--- EXTRACTED RECORDS ---
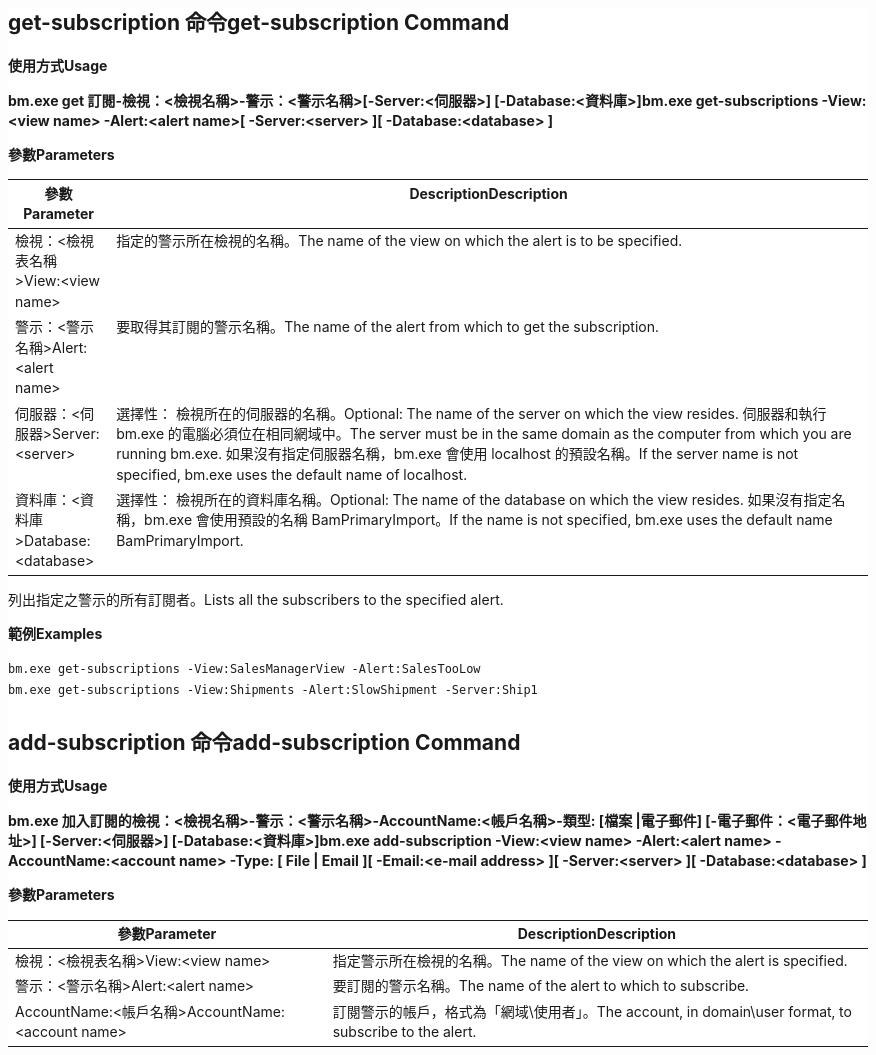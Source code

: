 ## <a name="get-subscription-command"></a><span data-ttu-id="f6d8a-111">get-subscription 命令</span><span class="sxs-lookup"><span data-stu-id="f6d8a-111">get-subscription Command</span></span>  
 <span data-ttu-id="f6d8a-112">**使用方式**</span><span class="sxs-lookup"><span data-stu-id="f6d8a-112">**Usage**</span></span>  
  
 <span data-ttu-id="f6d8a-113">**bm.exe get 訂閱-檢視：\<檢視名稱\>-警示：\<警示名稱\>[-Server:\<伺服器\>] [-Database:\<資料庫\>]**</span><span class="sxs-lookup"><span data-stu-id="f6d8a-113">**bm.exe get-subscriptions -View:\<view name\> -Alert:\<alert name\>[ -Server:\<server\> ][ -Database:\<database\> ]**</span></span>  
  
 <span data-ttu-id="f6d8a-114">**參數**</span><span class="sxs-lookup"><span data-stu-id="f6d8a-114">**Parameters**</span></span>  
  
|<span data-ttu-id="f6d8a-115">參數</span><span class="sxs-lookup"><span data-stu-id="f6d8a-115">Parameter</span></span>|<span data-ttu-id="f6d8a-116">Description</span><span class="sxs-lookup"><span data-stu-id="f6d8a-116">Description</span></span>|  
|---------------|-----------------|  
|<span data-ttu-id="f6d8a-117">檢視：\<檢視表名稱\></span><span class="sxs-lookup"><span data-stu-id="f6d8a-117">View:\<view name\></span></span>|<span data-ttu-id="f6d8a-118">指定的警示所在檢視的名稱。</span><span class="sxs-lookup"><span data-stu-id="f6d8a-118">The name of the view on which the alert is to be specified.</span></span>|  
|<span data-ttu-id="f6d8a-119">警示：\<警示名稱\></span><span class="sxs-lookup"><span data-stu-id="f6d8a-119">Alert:\<alert name\></span></span>|<span data-ttu-id="f6d8a-120">要取得其訂閱的警示名稱。</span><span class="sxs-lookup"><span data-stu-id="f6d8a-120">The name of the alert from which to get the subscription.</span></span>|  
|<span data-ttu-id="f6d8a-121">伺服器：\<伺服器\></span><span class="sxs-lookup"><span data-stu-id="f6d8a-121">Server:\<server\></span></span>|<span data-ttu-id="f6d8a-122">選擇性： 檢視所在的伺服器的名稱。</span><span class="sxs-lookup"><span data-stu-id="f6d8a-122">Optional: The name of the server on which the view resides.</span></span> <span data-ttu-id="f6d8a-123">伺服器和執行 bm.exe 的電腦必須位在相同網域中。</span><span class="sxs-lookup"><span data-stu-id="f6d8a-123">The server must be in the same domain as the computer from which you are running bm.exe.</span></span> <span data-ttu-id="f6d8a-124">如果沒有指定伺服器名稱，bm.exe 會使用 localhost 的預設名稱。</span><span class="sxs-lookup"><span data-stu-id="f6d8a-124">If the server name is not specified, bm.exe uses the default name of localhost.</span></span>|  
|<span data-ttu-id="f6d8a-125">資料庫：\<資料庫\></span><span class="sxs-lookup"><span data-stu-id="f6d8a-125">Database:\<database\></span></span>|<span data-ttu-id="f6d8a-126">選擇性： 檢視所在的資料庫名稱。</span><span class="sxs-lookup"><span data-stu-id="f6d8a-126">Optional: The name of the database on which the view resides.</span></span> <span data-ttu-id="f6d8a-127">如果沒有指定名稱，bm.exe 會使用預設的名稱 BamPrimaryImport。</span><span class="sxs-lookup"><span data-stu-id="f6d8a-127">If the name is not specified, bm.exe uses the default name BamPrimaryImport.</span></span>|  
  
 <span data-ttu-id="f6d8a-128">列出指定之警示的所有訂閱者。</span><span class="sxs-lookup"><span data-stu-id="f6d8a-128">Lists all the subscribers to the specified alert.</span></span>  
  
 <span data-ttu-id="f6d8a-129">**範例**</span><span class="sxs-lookup"><span data-stu-id="f6d8a-129">**Examples**</span></span>  
  
```  
bm.exe get-subscriptions -View:SalesManagerView -Alert:SalesTooLow  
bm.exe get-subscriptions -View:Shipments -Alert:SlowShipment -Server:Ship1  
```  
  
## <a name="add-subscription-command"></a><span data-ttu-id="f6d8a-130">add-subscription 命令</span><span class="sxs-lookup"><span data-stu-id="f6d8a-130">add-subscription Command</span></span>  
 <span data-ttu-id="f6d8a-131">**使用方式**</span><span class="sxs-lookup"><span data-stu-id="f6d8a-131">**Usage**</span></span>  
  
 <span data-ttu-id="f6d8a-132">**bm.exe 加入訂閱的檢視：\<檢視名稱\>-警示：\<警示名稱\>-AccountName:\<帳戶名稱\>-類型: [檔案 &#124;電子郵件] [-電子郵件：\<電子郵件地址\>] [-Server:\<伺服器\>] [-Database:\<資料庫\>]**</span><span class="sxs-lookup"><span data-stu-id="f6d8a-132">**bm.exe add-subscription -View:\<view name\> -Alert:\<alert name\> -AccountName:\<account name\> -Type: [ File &#124; Email ][ -Email:\<e-mail address\> ][ -Server:\<server\> ][ -Database:\<database\> ]**</span></span>  
  
 <span data-ttu-id="f6d8a-133">**參數**</span><span class="sxs-lookup"><span data-stu-id="f6d8a-133">**Parameters**</span></span>  
  
|<span data-ttu-id="f6d8a-134">參數</span><span class="sxs-lookup"><span data-stu-id="f6d8a-134">Parameter</span></span>|<span data-ttu-id="f6d8a-135">Description</span><span class="sxs-lookup"><span data-stu-id="f6d8a-135">Description</span></span>|  
|---------------|-----------------|  
|<span data-ttu-id="f6d8a-136">檢視：\<檢視表名稱\></span><span class="sxs-lookup"><span data-stu-id="f6d8a-136">View:\<view name\></span></span>|<span data-ttu-id="f6d8a-137">指定警示所在檢視的名稱。</span><span class="sxs-lookup"><span data-stu-id="f6d8a-137">The name of the view on which the alert is specified.</span></span>|  
|<span data-ttu-id="f6d8a-138">警示：\<警示名稱\></span><span class="sxs-lookup"><span data-stu-id="f6d8a-138">Alert:\<alert name\></span></span>|<span data-ttu-id="f6d8a-139">要訂閱的警示名稱。</span><span class="sxs-lookup"><span data-stu-id="f6d8a-139">The name of the alert to which to subscribe.</span></span>|  
|<span data-ttu-id="f6d8a-140">AccountName:\<帳戶名稱\></span><span class="sxs-lookup"><span data-stu-id="f6d8a-140">AccountName:\<account name\></span></span>|<span data-ttu-id="f6d8a-141">訂閱警示的帳戶，格式為「網域\使用者」。</span><span class="sxs-lookup"><span data-stu-id="f6d8a-141">The account, in domain\user format, to subscribe to the alert.</span></span>|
---
= EXERCISE PROMPT =
All entries above are to be set down word for word, and the pictures are to be left out.

= FINISHED EXERCISE =
Source code

: ## <a name="get-subscription-command"></a><span data-ttu-id="f6d8a-111">get-subscription 命令</span><span class="sxs-lookup"><span data-stu-id="f6d8a-111">get-subscription Command</span></span>  
 <span data-ttu-id="f6d8a-112">**使用方式**</span><span class="sxs-lookup"><span data-stu-id="f6d8a-112">**Usage**</span></span>  
  
 <span data-ttu-id="f6d8a-113">**bm.exe get 訂閱-檢視：\<檢視名稱\>-警示：\<警示名稱\>[-Server:\<伺服器\>] [-Database:\<資料庫\>]**</span><span class="sxs-lookup"><span data-stu-id="f6d8a-113">**bm.exe get-subscriptions -View:\<view name\> -Alert:\<alert name\>[ -Server:\<server\> ][ -Database:\<database\> ]**</span></span>  
  
 <span data-ttu-id="f6d8a-114">**參數**</span><span class="sxs-lookup"><span data-stu-id="f6d8a-114">**Parameters**</span></span>  
  
|<span data-ttu-id="f6d8a-115">參數</span><span class="sxs-lookup"><span data-stu-id="f6d8a-115">Parameter</span></span>|<span data-ttu-id="f6d8a-116">Description</span><span class="sxs-lookup"><span data-stu-id="f6d8a-116">Description</span></span>|  
|---------------|-----------------|  
|<span data-ttu-id="f6d8a-117">檢視：\<檢視表名稱\></span><span class="sxs-lookup"><span data-stu-id="f6d8a-117">View:\<view name\></span></span>|<span data-ttu-id="f6d8a-118">指定的警示所在檢視的名稱。</span><span class="sxs-lookup"><span data-stu-id="f6d8a-118">The name of the view on which the alert is to be specified.</span></span>|  
|<span data-ttu-id="f6d8a-119">警示：\<警示名稱\></span><span class="sxs-lookup"><span data-stu-id="f6d8a-119">Alert:\<alert name\></span></span>|<span data-ttu-id="f6d8a-120">要取得其訂閱的警示名稱。</span><span class="sxs-lookup"><span data-stu-id="f6d8a-120">The name of the alert from which to get the subscription.</span></span>|  
|<span data-ttu-id="f6d8a-121">伺服器：\<伺服器\></span><span class="sxs-lookup"><span data-stu-id="f6d8a-121">Server:\<server\></span></span>|<span data-ttu-id="f6d8a-122">選擇性： 檢視所在的伺服器的名稱。</span><span class="sxs-lookup"><span data-stu-id="f6d8a-122">Optional: The name of the server on which the view resides.</span></span> <span data-ttu-id="f6d8a-123">伺服器和執行 bm.exe 的電腦必須位在相同網域中。</span><span class="sxs-lookup"><span data-stu-id="f6d8a-123">The server must be in the same domain as the computer from which you are running bm.exe.</span></span> <span data-ttu-id="f6d8a-124">如果沒有指定伺服器名稱，bm.exe 會使用 localhost 的預設名稱。</span><span class="sxs-lookup"><span data-stu-id="f6d8a-124">If the server name is not specified, bm.exe uses the default name of localhost.</span></span>|  
|<span data-ttu-id="f6d8a-125">資料庫：\<資料庫\></span><span class="sxs-lookup"><span data-stu-id="f6d8a-125">Database:\<database\></span></span>|<span data-ttu-id="f6d8a-126">選擇性： 檢視所在的資料庫名稱。</span><span class="sxs-lookup"><span data-stu-id="f6d8a-126">Optional: The name of the database on which the view resides.</span></span> <span data-ttu-id="f6d8a-127">如果沒有指定名稱，bm.exe 會使用預設的名稱 BamPrimaryImport。</span><span class="sxs-lookup"><span data-stu-id="f6d8a-127">If the name is not specified, bm.exe uses the default name BamPrimaryImport.</span></span>|  
  
 <span data-ttu-id="f6d8a-128">列出指定之警示的所有訂閱者。</span><span class="sxs-lookup"><span data-stu-id="f6d8a-128">Lists all the subscribers to the specified alert.</span></span>  
  
 <span data-ttu-id="f6d8a-129">**範例**</span><span class="sxs-lookup"><span data-stu-id="f6d8a-129">**Examples**</span></span>  
  
```  
bm.exe get-subscriptions -View:SalesManagerView -Alert:SalesTooLow  
bm.exe get-subscriptions -View:Shipments -Alert:SlowShipment -Server:Ship1  
```  
  
## <a name="add-subscription-command"></a><span data-ttu-id="f6d8a-130">add-subscription 命令</span><span class="sxs-lookup"><span data-stu-id="f6d8a-130">add-subscription Command</span></span>  
 <span data-ttu-id="f6d8a-131">**使用方式**</span><span class="sxs-lookup"><span data-stu-id="f6d8a-131">**Usage**</span></span>  
  
 <span data-ttu-id="f6d8a-132">**bm.exe 加入訂閱的檢視：\<檢視名稱\>-警示：\<警示名稱\>-AccountName:\<帳戶名稱\>-類型: [檔案 &#124;電子郵件] [-電子郵件：\<電子郵件地址\>] [-Server:\<伺服器\>] [-Database:\<資料庫\>]**</span><span class="sxs-lookup"><span data-stu-id="f6d8a-132">**bm.exe add-subscription -View:\<view name\> -Alert:\<alert name\> -AccountName:\<account name\> -Type: [ File &#124; Email ][ -Email:\<e-mail address\> ][ -Server:\<server\> ][ -Database:\<database\> ]**</span></span>  
  
 <span data-ttu-id="f6d8a-133">**參數**</span><span class="sxs-lookup"><span data-stu-id="f6d8a-133">**Parameters**</span></span>  
  
|<span data-ttu-id="f6d8a-134">參數</span><span class="sxs-lookup"><span data-stu-id="f6d8a-134">Parameter</span></span>|<span data-ttu-id="f6d8a-135">Description</span><span class="sxs-lookup"><span data-stu-id="f6d8a-135">Description</span></span>|  
|---------------|-----------------|  
|<span data-ttu-id="f6d8a-136">檢視：\<檢視表名稱\></span><span class="sxs-lookup"><span data-stu-id="f6d8a-136">View:\<view name\></span></span>|<span data-ttu-id="f6d8a-137">指定警示所在檢視的名稱。</span><span class="sxs-lookup"><span data-stu-id="f6d8a-137">The name of the view on which the alert is specified.</span></span>|  
|<span data-ttu-id="f6d8a-138">警示：\<警示名稱\></span><span class="sxs-lookup"><span data-stu-id="f6d8a-138">Alert:\<alert name\></span></span>|<span data-ttu-id="f6d8a-139">要訂閱的警示名稱。</span><span class="sxs-lookup"><span data-stu-id="f6d8a-139">The name of the alert to which to subscribe.</span></span>|  
|<span data-ttu-id="f6d8a-140">AccountName:\<帳戶名稱\></span><span class="sxs-lookup"><span data-stu-id="f6d8a-140">AccountName:\<account name\></span></span>|<span data-ttu-id="f6d8a-141">訂閱警示的帳戶，格式為「網域\使用者」。</span><span class="sxs-lookup"><span data-stu-id="f6d8a-141">The account, in domain\user format, to subscribe to the alert.</span></span>|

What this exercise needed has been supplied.